_Source records_:
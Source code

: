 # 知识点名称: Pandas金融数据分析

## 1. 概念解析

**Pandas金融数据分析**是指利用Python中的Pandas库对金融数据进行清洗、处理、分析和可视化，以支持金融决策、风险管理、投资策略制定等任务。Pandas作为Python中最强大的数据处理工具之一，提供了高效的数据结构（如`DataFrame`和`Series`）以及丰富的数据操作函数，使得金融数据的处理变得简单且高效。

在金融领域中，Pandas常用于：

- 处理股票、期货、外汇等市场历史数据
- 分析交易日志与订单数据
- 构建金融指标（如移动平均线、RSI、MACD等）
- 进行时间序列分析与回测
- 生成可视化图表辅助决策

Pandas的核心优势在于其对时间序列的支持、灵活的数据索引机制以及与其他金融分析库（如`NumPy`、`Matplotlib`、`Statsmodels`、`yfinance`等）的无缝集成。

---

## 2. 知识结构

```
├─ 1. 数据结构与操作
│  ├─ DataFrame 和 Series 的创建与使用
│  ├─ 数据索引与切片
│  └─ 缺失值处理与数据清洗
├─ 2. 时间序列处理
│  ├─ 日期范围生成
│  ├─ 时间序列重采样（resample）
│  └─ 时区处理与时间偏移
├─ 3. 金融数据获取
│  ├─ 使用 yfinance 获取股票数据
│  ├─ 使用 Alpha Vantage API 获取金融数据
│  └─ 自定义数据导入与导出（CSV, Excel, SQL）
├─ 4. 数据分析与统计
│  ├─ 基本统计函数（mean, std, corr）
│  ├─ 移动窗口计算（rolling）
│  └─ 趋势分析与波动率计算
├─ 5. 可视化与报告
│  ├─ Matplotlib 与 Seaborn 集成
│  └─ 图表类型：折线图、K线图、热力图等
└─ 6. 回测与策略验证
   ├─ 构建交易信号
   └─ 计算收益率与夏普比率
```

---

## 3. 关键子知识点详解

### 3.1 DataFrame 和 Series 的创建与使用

_Exercise_: An exact repetition of the material above is required, from its first line through the line holding "## 3. 关键子知识点详解", with nothing added.

_Result of the exercise_:
Source code

: # 知识点名称: Pandas金融数据分析

## 1. 概念解析

**Pandas金融数据分析**是指利用Python中的Pandas库对金融数据进行清洗、处理、分析和可视化，以支持金融决策、风险管理、投资策略制定等任务。Pandas作为Python中最强大的数据处理工具之一，提供了高效的数据结构（如`DataFrame`和`Series`）以及丰富的数据操作函数，使得金融数据的处理变得简单且高效。

在金融领域中，Pandas常用于：

- 处理股票、期货、外汇等市场历史数据
- 分析交易日志与订单数据
- 构建金融指标（如移动平均线、RSI、MACD等）
- 进行时间序列分析与回测
- 生成可视化图表辅助决策

Pandas的核心优势在于其对时间序列的支持、灵活的数据索引机制以及与其他金融分析库（如`NumPy`、`Matplotlib`、`Statsmodels`、`yfinance`等）的无缝集成。

---

## 2. 知识结构

```
├─ 1. 数据结构与操作
│  ├─ DataFrame 和 Series 的创建与使用
│  ├─ 数据索引与切片
│  └─ 缺失值处理与数据清洗
├─ 2. 时间序列处理
│  ├─ 日期范围生成
│  ├─ 时间序列重采样（resample）
│  └─ 时区处理与时间偏移
├─ 3. 金融数据获取
│  ├─ 使用 yfinance 获取股票数据
│  ├─ 使用 Alpha Vantage API 获取金融数据
│  └─ 自定义数据导入与导出（CSV, Excel, SQL）
├─ 4. 数据分析与统计
│  ├─ 基本统计函数（mean, std, corr）
│  ├─ 移动窗口计算（rolling）
│  └─ 趋势分析与波动率计算
├─ 5. 可视化与报告
│  ├─ Matplotlib 与 Seaborn 集成
│  └─ 图表类型：折线图、K线图、热力图等
└─ 6. 回测与策略验证
   ├─ 构建交易信号
   └─ 计算收益率与夏普比率
```

---

## 3. 关键子知识点详解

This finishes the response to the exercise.